• **The task**
After reading the data below, copy out every line that contains the word "which".

• **Entries supplied**
━━━━━━━━

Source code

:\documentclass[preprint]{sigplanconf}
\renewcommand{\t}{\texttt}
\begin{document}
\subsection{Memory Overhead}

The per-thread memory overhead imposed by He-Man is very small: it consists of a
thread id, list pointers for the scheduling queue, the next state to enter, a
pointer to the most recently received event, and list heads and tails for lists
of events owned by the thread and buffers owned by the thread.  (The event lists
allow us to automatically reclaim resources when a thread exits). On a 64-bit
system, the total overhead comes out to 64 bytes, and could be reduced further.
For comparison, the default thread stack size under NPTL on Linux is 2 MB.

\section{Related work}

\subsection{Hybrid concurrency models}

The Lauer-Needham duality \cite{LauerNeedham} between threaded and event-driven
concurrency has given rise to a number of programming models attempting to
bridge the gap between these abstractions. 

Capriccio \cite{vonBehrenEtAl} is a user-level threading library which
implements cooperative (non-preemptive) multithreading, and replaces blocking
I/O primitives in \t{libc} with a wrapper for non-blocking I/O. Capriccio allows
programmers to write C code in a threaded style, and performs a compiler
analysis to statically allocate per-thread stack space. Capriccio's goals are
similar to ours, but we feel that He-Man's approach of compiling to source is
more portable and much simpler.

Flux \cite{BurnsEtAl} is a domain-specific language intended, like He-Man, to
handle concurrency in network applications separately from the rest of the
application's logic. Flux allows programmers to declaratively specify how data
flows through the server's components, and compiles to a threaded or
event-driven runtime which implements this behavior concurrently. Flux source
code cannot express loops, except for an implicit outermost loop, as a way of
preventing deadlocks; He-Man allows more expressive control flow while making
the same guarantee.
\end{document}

━━━━━━━━

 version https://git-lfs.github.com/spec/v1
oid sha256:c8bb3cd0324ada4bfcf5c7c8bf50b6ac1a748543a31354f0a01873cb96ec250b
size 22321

━━━━━━━━

• **Answer to this task**
Capriccio \cite{vonBehrenEtAl} is a user-level threading library which
event-driven runtime which implements this behavior concurrently. Flux source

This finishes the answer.